[Data under study]

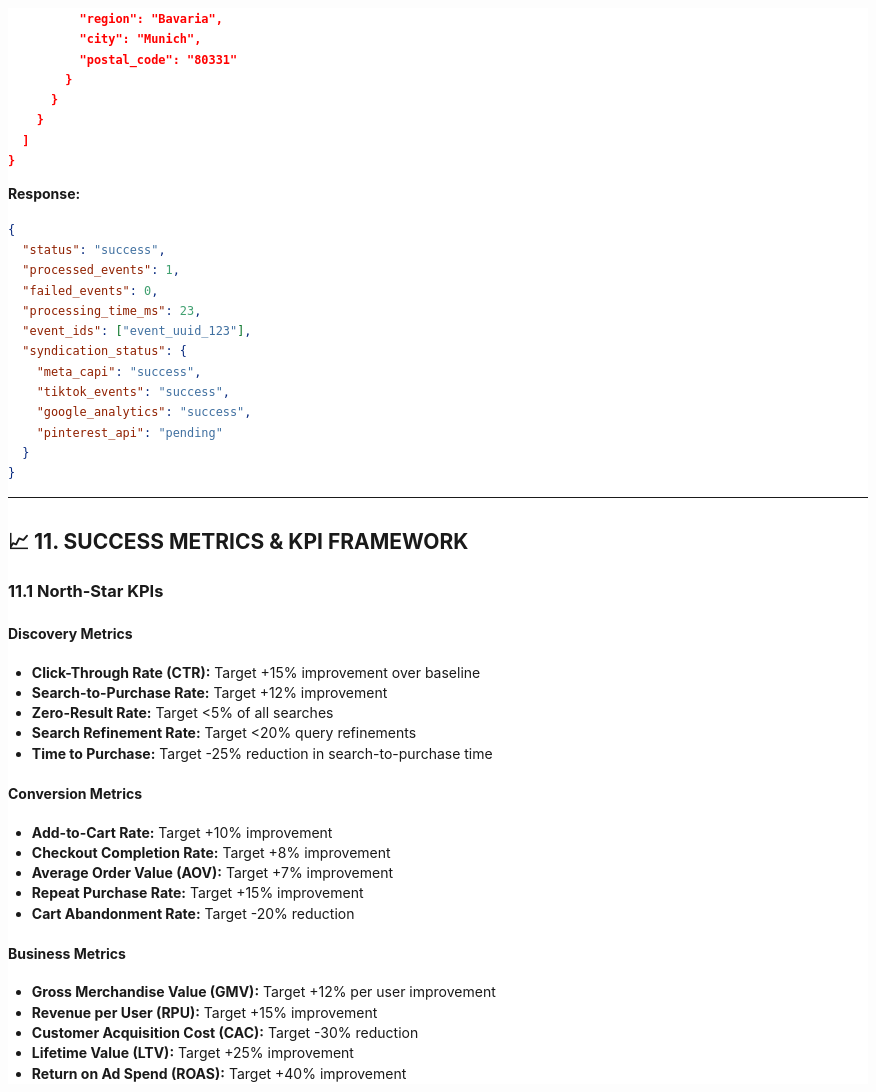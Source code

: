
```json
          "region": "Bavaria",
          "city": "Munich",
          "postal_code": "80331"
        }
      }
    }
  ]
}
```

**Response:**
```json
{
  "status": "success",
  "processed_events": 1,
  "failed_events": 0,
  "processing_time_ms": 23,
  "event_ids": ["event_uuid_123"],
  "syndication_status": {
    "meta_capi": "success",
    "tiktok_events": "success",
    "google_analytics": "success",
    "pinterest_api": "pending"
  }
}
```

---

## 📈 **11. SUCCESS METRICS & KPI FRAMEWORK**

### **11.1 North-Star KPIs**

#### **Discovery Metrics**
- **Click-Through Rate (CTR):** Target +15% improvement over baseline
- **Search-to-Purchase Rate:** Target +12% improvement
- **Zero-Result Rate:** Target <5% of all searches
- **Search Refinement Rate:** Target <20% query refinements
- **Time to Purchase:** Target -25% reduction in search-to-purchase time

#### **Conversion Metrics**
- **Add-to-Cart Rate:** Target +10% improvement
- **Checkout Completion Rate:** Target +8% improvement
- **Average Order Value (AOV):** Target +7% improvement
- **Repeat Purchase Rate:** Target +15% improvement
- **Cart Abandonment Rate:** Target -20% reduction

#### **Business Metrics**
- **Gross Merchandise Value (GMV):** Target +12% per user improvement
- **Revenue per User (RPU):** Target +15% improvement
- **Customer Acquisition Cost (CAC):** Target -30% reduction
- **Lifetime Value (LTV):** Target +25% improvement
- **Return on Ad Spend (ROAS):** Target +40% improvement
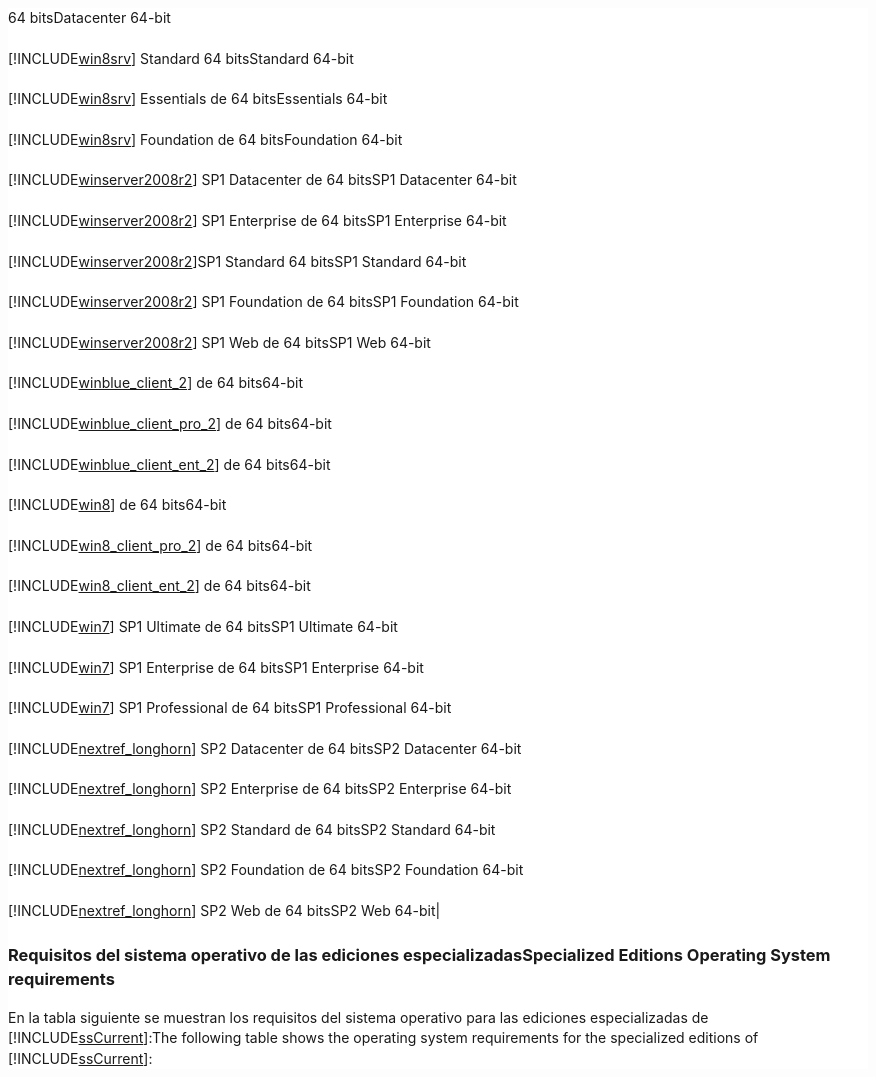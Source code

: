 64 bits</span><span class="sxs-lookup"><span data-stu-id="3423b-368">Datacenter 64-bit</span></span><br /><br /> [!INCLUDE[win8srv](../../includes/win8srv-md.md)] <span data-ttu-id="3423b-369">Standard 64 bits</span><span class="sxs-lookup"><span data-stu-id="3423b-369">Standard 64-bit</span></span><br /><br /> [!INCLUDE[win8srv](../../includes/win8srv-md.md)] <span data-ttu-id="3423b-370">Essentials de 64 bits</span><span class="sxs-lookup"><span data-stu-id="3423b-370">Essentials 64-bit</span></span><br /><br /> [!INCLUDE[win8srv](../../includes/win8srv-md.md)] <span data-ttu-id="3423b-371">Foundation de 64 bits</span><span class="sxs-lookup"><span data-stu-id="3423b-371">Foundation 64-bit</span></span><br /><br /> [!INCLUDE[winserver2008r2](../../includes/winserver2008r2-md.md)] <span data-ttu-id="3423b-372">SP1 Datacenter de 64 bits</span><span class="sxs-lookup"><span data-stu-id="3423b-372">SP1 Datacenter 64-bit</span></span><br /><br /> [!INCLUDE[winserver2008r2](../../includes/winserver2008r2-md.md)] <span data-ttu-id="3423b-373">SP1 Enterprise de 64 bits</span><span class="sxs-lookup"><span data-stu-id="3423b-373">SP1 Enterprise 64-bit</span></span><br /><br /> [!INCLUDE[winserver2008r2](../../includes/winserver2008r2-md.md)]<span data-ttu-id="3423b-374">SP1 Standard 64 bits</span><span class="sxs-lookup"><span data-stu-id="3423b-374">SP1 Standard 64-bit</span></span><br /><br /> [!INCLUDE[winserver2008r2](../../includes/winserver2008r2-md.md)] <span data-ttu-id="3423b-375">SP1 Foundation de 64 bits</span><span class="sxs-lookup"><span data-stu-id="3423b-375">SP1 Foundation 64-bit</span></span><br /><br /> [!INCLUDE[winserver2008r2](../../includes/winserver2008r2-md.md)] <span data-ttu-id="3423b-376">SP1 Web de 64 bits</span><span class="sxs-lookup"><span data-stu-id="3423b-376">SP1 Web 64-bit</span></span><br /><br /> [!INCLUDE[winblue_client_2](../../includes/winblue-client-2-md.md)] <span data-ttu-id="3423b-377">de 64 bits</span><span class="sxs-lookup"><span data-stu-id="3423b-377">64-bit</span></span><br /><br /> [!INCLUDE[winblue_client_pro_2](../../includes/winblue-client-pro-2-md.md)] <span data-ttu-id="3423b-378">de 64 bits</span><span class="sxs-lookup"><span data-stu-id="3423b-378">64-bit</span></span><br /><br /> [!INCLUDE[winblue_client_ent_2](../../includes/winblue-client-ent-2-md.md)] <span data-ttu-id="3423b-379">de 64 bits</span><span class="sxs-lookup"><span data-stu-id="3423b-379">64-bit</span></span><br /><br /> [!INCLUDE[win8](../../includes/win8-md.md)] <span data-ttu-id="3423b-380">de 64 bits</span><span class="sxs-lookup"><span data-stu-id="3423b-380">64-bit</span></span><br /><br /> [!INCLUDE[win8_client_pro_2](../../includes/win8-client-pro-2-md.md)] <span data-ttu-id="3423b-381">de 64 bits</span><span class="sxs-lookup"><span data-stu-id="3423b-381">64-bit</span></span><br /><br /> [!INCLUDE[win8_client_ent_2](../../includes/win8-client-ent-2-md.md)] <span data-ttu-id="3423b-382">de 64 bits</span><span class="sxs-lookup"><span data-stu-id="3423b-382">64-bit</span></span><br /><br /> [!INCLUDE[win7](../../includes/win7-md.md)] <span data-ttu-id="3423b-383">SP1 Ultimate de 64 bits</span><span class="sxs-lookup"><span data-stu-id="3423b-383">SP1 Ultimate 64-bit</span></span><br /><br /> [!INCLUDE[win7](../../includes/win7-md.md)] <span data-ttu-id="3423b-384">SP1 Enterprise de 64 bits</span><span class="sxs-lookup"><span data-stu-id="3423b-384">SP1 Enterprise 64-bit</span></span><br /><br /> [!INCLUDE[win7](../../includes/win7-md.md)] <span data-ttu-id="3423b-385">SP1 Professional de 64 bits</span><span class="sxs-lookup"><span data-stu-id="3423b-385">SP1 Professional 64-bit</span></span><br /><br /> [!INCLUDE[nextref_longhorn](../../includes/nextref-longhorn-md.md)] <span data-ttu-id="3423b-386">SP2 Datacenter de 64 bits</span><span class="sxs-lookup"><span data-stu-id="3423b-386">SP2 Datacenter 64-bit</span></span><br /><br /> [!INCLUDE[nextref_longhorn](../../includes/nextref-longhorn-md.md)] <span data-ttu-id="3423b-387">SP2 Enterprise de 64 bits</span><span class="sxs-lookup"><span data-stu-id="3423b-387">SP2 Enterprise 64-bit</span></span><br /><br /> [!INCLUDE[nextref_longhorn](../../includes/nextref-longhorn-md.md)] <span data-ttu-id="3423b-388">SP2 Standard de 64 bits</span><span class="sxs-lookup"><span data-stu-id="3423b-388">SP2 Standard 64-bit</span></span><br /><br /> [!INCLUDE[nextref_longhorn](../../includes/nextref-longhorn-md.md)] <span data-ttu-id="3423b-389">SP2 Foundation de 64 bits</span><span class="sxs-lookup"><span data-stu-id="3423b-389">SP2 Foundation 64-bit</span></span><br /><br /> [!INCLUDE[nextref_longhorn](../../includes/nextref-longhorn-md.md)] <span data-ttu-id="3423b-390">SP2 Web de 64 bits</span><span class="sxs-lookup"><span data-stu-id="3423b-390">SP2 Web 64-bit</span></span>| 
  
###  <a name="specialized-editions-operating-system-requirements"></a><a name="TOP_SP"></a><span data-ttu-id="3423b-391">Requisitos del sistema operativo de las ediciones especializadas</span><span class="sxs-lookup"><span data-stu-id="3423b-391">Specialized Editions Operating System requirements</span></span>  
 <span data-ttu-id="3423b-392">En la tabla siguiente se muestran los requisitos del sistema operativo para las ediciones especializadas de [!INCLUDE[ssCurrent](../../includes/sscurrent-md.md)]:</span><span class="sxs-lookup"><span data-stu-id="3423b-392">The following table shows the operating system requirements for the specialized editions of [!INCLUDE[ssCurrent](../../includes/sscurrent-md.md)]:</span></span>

[/Data under study]

### [Work to complete]
Apart from its pictures, the data is to be repeated exactly.

### [Output of the task]
Source code

:
```json
          "region": "Bavaria",
          "city": "Munich",
          "postal_code": "80331"
        }
      }
    }
  ]
}
```

**Response:**
```json
{
  "status": "success",
  "processed_events": 1,
  "failed_events": 0,
  "processing_time_ms": 23,
  "event_ids": ["event_uuid_123"],
  "syndication_status": {
    "meta_capi": "success",
    "tiktok_events": "success",
    "google_analytics": "success",
    "pinterest_api": "pending"
  }
}
```

---

## 📈 **11. SUCCESS METRICS & KPI FRAMEWORK**

### **11.1 North-Star KPIs**

#### **Discovery Metrics**
- **Click-Through Rate (CTR):** Target +15% improvement over baseline
- **Search-to-Purchase Rate:** Target +12% improvement
- **Zero-Result Rate:** Target <5% of all searches
- **Search Refinement Rate:** Target <20% query refinements
- **Time to Purchase:** Target -25% reduction in search-to-purchase time

#### **Conversion Metrics**
- **Add-to-Cart Rate:** Target +10% improvement
- **Checkout Completion Rate:** Target +8% improvement
- **Average Order Value (AOV):** Target +7% improvement
- **Repeat Purchase Rate:** Target +15% improvement
- **Cart Abandonment Rate:** Target -20% reduction

#### **Business Metrics**
- **Gross Merchandise Value (GMV):** Target +12% per user improvement
- **Revenue per User (RPU):** Target +15% improvement
- **Customer Acquisition Cost (CAC):** Target -30% reduction
- **Lifetime Value (LTV):** Target +25% improvement
- **Return on Ad Spend (ROAS):** Target +40% improvement
Source code

: 64 bits</span><span class="sxs-lookup"><span data-stu-id="3423b-368">Datacenter 64-bit</span></span><br /><br /> [!INCLUDE[win8srv](../../includes/win8srv-md.md)] <span data-ttu-id="3423b-369">Standard 64 bits</span><span class="sxs-lookup"><span data-stu-id="3423b-369">Standard 64-bit</span></span><br /><br /> [!INCLUDE[win8srv](../../includes/win8srv-md.md)] <span data-ttu-id="3423b-370">Essentials de 64 bits</span><span class="sxs-lookup"><span data-stu-id="3423b-370">Essentials 64-bit</span></span><br /><br /> [!INCLUDE[win8srv](../../includes/win8srv-md.md)] <span data-ttu-id="3423b-371">Foundation de 64 bits</span><span class="sxs-lookup"><span data-stu-id="3423b-371">Foundation 64-bit</span></span><br /><br /> [!INCLUDE[winserver2008r2](../../includes/winserver2008r2-md.md)] <span data-ttu-id="3423b-372">SP1 Datacenter de 64 bits</span><span class="sxs-lookup"><span data-stu-id="3423b-372">SP1 Datacenter 64-bit</span></span><br /><br /> [!INCLUDE[winserver2008r2](../../includes/winserver2008r2-md.md)] <span data-ttu-id="3423b-373">SP1 Enterprise de 64 bits</span><span class="sxs-lookup"><span data-stu-id="3423b-373">SP1 Enterprise 64-bit</span></span><br /><br /> [!INCLUDE[winserver2008r2](../../includes/winserver2008r2-md.md)]<span data-ttu-id="3423b-374">SP1 Standard 64 bits</span><span class="sxs-lookup"><span data-stu-id="3423b-374">SP1 Standard 64-bit</span></span><br /><br /> [!INCLUDE[winserver2008r2](../../includes/winserver2008r2-md.md)] <span data-ttu-id="3423b-375">SP1 Foundation de 64 bits</span><span class="sxs-lookup"><span data-stu-id="3423b-375">SP1 Foundation 64-bit</span></span><br /><br /> [!INCLUDE[winserver2008r2](../../includes/winserver2008r2-md.md)] <span data-ttu-id="3423b-376">SP1 Web de 64 bits</span><span class="sxs-lookup"><span data-stu-id="3423b-376">SP1 Web 64-bit</span></span><br /><br /> [!INCLUDE[winblue_client_2](../../includes/winblue-client-2-md.md)] <span data-ttu-id="3423b-377">de 64 bits</span><span class="sxs-lookup"><span data-stu-id="3423b-377">64-bit</span></span><br /><br /> [!INCLUDE[winblue_client_pro_2](../../includes/winblue-client-pro-2-md.md)] <span data-ttu-id="3423b-378">de 64 bits</span><span class="sxs-lookup"><span data-stu-id="3423b-378">64-bit</span></span><br /><br /> [!INCLUDE[winblue_client_ent_2](../../includes/winblue-client-ent-2-md.md)] <span data-ttu-id="3423b-379">de 64 bits</span><span class="sxs-lookup"><span data-stu-id="3423b-379">64-bit</span></span><br /><br /> [!INCLUDE[win8](../../includes/win8-md.md)] <span data-ttu-id="3423b-380">de 64 bits</span><span class="sxs-lookup"><span data-stu-id="3423b-380">64-bit</span></span><br /><br /> [!INCLUDE[win8_client_pro_2](../../includes/win8-client-pro-2-md.md)] <span data-ttu-id="3423b-381">de 64 bits</span><span class="sxs-lookup"><span data-stu-id="3423b-381">64-bit</span></span><br /><br /> [!INCLUDE[win8_client_ent_2](../../includes/win8-client-ent-2-md.md)] <span data-ttu-id="3423b-382">de 64 bits</span><span class="sxs-lookup"><span data-stu-id="3423b-382">64-bit</span></span><br /><br /> [!INCLUDE[win7](../../includes/win7-md.md)] <span data-ttu-id="3423b-383">SP1 Ultimate de 64 bits</span><span class="sxs-lookup"><span data-stu-id="3423b-383">SP1 Ultimate 64-bit</span></span><br /><br /> [!INCLUDE[win7](../../includes/win7-md.md)] <span data-ttu-id="3423b-384">SP1 Enterprise de 64 bits</span><span class="sxs-lookup"><span data-stu-id="3423b-384">SP1 Enterprise 64-bit</span></span><br /><br /> [!INCLUDE[win7](../../includes/win7-md.md)] <span data-ttu-id="3423b-385">SP1 Professional de 64 bits</span><span class="sxs-lookup"><span data-stu-id="3423b-385">SP1 Professional 64-bit</span></span><br /><br /> [!INCLUDE[nextref_longhorn](../../includes/nextref-longhorn-md.md)] <span data-ttu-id="3423b-386">SP2 Datacenter de 64 bits</span><span class="sxs-lookup"><span data-stu-id="3423b-386">SP2 Datacenter 64-bit</span></span><br /><br /> [!INCLUDE[nextref_longhorn](../../includes/nextref-longhorn-md.md)] <span data-ttu-id="3423b-387">SP2 Enterprise de 64 bits</span><span class="sxs-lookup"><span data-stu-id="3423b-387">SP2 Enterprise 64-bit</span></span><br /><br /> [!INCLUDE[nextref_longhorn](../../includes/nextref-longhorn-md.md)] <span data-ttu-id="3423b-388">SP2 Standard de 64 bits</span><span class="sxs-lookup"><span data-stu-id="3423b-388">SP2 Standard 64-bit</span></span><br /><br /> [!INCLUDE[nextref_longhorn](../../includes/nextref-longhorn-md.md)] <span data-ttu-id="3423b-389">SP2 Foundation de 64 bits</span><span class="sxs-lookup"><span data-stu-id="3423b-389">SP2 Foundation 64-bit</span></span><br /><br /> [!INCLUDE[nextref_longhorn](../../includes/nextref-longhorn-md.md)] <span data-ttu-id="3423b-390">SP2 Web de 64 bits</span><span class="sxs-lookup"><span data-stu-id="3423b-390">SP2 Web 64-bit</span></span>| 
  
###  <a name="specialized-editions-operating-system-requirements"></a><a name="TOP_SP"></a><span data-ttu-id="3423b-391">Requisitos del sistema operativo de las ediciones especializadas</span><span class="sxs-lookup"><span data-stu-id="3423b-391">Specialized Editions Operating System requirements</span></span>  
 <span data-ttu-id="3423b-392">En la tabla siguiente se muestran los requisitos del sistema operativo para las ediciones especializadas de [!INCLUDE[ssCurrent](../../includes/sscurrent-md.md)]:</span><span class="sxs-lookup"><span data-stu-id="3423b-392">The following table shows the operating system requirements for the specialized editions of [!INCLUDE[ssCurrent](../../includes/sscurrent-md.md)]:</span></span>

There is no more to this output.